Work request >>
Set down each line from the start of the material exactly, please, up to and including the one that contains "- Simplest form of multidimensional array".

Materials provided >>
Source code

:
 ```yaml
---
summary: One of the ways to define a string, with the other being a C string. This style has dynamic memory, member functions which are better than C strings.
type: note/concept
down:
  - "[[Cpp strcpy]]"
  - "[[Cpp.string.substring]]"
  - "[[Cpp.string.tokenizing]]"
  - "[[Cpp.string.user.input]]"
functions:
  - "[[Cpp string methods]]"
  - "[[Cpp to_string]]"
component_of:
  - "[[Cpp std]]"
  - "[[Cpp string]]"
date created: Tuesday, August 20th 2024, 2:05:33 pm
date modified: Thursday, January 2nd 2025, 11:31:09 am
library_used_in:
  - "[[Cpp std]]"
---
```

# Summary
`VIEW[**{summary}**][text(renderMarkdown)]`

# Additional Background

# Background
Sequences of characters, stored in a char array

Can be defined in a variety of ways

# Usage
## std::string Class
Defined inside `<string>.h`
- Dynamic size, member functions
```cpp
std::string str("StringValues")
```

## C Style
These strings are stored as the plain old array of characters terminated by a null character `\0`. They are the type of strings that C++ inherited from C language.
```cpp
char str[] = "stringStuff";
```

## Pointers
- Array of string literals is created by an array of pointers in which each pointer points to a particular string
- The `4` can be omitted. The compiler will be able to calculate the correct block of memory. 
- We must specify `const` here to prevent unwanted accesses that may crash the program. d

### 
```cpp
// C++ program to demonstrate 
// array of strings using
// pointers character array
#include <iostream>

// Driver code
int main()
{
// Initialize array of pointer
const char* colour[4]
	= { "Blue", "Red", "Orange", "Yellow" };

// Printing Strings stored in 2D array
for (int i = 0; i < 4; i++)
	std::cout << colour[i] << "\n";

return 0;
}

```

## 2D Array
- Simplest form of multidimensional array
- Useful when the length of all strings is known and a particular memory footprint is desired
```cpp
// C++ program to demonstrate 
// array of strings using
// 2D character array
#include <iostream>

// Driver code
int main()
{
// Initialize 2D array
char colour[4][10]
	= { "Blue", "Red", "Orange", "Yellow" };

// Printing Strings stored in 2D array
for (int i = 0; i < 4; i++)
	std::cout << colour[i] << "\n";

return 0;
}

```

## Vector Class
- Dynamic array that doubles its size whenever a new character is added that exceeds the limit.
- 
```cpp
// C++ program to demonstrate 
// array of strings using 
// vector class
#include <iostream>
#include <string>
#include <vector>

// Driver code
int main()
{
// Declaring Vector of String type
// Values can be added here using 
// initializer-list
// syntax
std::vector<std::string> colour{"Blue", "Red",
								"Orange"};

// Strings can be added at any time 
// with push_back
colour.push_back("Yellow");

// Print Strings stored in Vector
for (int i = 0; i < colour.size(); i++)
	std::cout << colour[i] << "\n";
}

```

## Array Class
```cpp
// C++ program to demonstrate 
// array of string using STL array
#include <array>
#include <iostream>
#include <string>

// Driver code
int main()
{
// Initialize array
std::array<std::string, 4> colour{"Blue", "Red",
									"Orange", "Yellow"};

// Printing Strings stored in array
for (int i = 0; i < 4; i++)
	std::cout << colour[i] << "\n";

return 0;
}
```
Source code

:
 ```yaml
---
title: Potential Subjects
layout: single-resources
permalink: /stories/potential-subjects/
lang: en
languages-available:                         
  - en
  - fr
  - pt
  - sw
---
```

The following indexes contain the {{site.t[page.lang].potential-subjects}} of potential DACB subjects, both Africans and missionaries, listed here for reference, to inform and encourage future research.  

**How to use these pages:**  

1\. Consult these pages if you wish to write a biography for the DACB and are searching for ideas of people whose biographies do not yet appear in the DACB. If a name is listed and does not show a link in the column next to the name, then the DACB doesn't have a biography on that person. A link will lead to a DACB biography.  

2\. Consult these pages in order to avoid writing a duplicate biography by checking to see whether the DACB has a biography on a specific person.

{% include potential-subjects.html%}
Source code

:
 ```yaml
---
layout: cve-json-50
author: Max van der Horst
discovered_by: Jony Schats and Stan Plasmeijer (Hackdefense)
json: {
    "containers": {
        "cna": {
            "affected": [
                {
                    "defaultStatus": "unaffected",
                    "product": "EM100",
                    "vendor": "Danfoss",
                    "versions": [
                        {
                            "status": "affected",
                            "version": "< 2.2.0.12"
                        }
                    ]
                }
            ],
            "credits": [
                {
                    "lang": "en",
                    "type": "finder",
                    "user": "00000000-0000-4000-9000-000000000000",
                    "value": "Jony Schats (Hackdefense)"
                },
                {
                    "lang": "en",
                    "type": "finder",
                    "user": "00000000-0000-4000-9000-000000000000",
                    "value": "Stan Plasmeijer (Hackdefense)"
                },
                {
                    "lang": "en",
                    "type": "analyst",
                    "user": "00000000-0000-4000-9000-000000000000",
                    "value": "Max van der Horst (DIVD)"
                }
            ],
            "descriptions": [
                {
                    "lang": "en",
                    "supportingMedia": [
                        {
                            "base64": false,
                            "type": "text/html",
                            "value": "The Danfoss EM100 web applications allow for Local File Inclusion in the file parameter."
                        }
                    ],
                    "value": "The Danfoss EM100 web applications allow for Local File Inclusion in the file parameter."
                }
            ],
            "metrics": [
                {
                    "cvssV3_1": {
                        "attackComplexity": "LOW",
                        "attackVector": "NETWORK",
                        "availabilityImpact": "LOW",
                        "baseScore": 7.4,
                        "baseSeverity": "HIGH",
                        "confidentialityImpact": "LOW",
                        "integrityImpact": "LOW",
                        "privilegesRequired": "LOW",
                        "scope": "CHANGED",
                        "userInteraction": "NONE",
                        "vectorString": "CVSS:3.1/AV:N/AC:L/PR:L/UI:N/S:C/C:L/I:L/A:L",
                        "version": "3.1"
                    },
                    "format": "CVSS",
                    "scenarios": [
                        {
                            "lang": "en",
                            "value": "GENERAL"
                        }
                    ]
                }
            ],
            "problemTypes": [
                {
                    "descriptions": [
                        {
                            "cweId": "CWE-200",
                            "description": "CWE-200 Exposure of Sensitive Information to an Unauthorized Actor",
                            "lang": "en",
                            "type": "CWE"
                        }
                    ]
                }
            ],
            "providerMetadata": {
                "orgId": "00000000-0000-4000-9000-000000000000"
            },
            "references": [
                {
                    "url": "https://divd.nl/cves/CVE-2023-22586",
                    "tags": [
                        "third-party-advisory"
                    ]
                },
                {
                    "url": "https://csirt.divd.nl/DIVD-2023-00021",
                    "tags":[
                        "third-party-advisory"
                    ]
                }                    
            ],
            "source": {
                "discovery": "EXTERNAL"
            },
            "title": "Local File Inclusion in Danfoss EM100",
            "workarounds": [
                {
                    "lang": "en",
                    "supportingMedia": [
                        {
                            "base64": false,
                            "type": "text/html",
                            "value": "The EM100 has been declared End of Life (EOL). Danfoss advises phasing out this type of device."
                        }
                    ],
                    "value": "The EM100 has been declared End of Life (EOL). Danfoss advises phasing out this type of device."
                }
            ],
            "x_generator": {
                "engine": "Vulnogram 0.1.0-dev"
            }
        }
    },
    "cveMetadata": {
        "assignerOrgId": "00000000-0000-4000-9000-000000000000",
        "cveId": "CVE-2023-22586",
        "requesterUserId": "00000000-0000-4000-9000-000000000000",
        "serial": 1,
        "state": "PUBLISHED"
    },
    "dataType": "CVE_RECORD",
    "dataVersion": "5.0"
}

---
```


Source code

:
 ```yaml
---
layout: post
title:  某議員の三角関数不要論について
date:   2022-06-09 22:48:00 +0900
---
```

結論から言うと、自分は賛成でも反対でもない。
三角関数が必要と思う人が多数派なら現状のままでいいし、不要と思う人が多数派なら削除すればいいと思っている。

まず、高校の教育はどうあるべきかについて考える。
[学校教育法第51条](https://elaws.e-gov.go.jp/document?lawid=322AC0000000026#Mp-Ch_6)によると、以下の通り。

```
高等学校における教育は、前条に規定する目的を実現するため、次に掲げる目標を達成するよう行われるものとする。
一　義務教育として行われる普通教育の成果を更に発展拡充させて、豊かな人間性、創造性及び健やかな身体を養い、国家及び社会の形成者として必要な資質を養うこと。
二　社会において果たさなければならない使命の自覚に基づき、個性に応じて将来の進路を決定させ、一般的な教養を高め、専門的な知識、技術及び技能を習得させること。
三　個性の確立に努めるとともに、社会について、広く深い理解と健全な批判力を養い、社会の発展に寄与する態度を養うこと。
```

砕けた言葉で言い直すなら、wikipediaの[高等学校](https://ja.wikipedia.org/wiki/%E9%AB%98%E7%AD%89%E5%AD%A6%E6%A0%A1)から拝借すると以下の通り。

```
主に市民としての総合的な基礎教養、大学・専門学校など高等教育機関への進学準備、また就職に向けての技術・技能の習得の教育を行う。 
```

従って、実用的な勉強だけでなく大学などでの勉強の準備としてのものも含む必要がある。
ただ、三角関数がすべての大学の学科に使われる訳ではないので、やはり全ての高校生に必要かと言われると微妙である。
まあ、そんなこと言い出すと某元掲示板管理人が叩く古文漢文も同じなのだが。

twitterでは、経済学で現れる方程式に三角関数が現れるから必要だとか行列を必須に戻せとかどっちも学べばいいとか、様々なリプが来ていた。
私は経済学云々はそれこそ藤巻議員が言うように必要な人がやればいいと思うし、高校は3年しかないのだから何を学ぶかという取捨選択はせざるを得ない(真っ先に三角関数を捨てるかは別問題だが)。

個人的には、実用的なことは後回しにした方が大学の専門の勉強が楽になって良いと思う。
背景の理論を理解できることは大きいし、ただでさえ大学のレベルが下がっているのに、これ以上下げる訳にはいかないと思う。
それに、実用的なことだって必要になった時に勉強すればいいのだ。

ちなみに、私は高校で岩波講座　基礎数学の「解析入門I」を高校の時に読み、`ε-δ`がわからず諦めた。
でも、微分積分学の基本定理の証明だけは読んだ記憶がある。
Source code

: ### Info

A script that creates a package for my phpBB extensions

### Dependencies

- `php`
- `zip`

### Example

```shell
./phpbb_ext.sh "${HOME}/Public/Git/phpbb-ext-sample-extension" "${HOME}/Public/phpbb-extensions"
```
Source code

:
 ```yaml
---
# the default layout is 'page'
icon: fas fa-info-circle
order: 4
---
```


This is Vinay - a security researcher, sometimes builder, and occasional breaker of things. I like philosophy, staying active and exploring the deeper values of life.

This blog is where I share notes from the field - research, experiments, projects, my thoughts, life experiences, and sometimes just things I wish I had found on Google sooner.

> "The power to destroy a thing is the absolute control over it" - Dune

Result for this task >>
Source code

:
 ```yaml
---
summary: One of the ways to define a string, with the other being a C string. This style has dynamic memory, member functions which are better than C strings.
type: note/concept
down:
  - "[[Cpp strcpy]]"
  - "[[Cpp.string.substring]]"
  - "[[Cpp.string.tokenizing]]"
  - "[[Cpp.string.user.input]]"
functions:
  - "[[Cpp string methods]]"
  - "[[Cpp to_string]]"
component_of:
  - "[[Cpp std]]"
  - "[[Cpp string]]"
date created: Tuesday, August 20th 2024, 2:05:33 pm
date modified: Thursday, January 2nd 2025, 11:31:09 am
library_used_in:
  - "[[Cpp std]]"
---
```

# Summary
`VIEW[**{summary}**][text(renderMarkdown)]`

# Additional Background

# Background
Sequences of characters, stored in a char array

Can be defined in a variety of ways

# Usage
## std::string Class
Defined inside `<string>.h`
- Dynamic size, member functions
```cpp
std::string str("StringValues")
```

## C Style
These strings are stored as the plain old array of characters terminated by a null character `\0`. They are the type of strings that C++ inherited from C language.
```cpp
char str[] = "stringStuff";
```

## Pointers
- Array of string literals is created by an array of pointers in which each pointer points to a particular string
- The `4` can be omitted. The compiler will be able to calculate the correct block of memory. 
- We must specify `const` here to prevent unwanted accesses that may crash the program. d

### 
```cpp
// C++ program to demonstrate 
// array of strings using
// pointers character array
#include <iostream>

// Driver code
int main()
{
// Initialize array of pointer
const char* colour[4]
	= { "Blue", "Red", "Orange", "Yellow" };

// Printing Strings stored in 2D array
for (int i = 0; i < 4; i++)
	std::cout << colour[i] << "\n";

return 0;
}

```

## 2D Array
- Simplest form of multidimensional array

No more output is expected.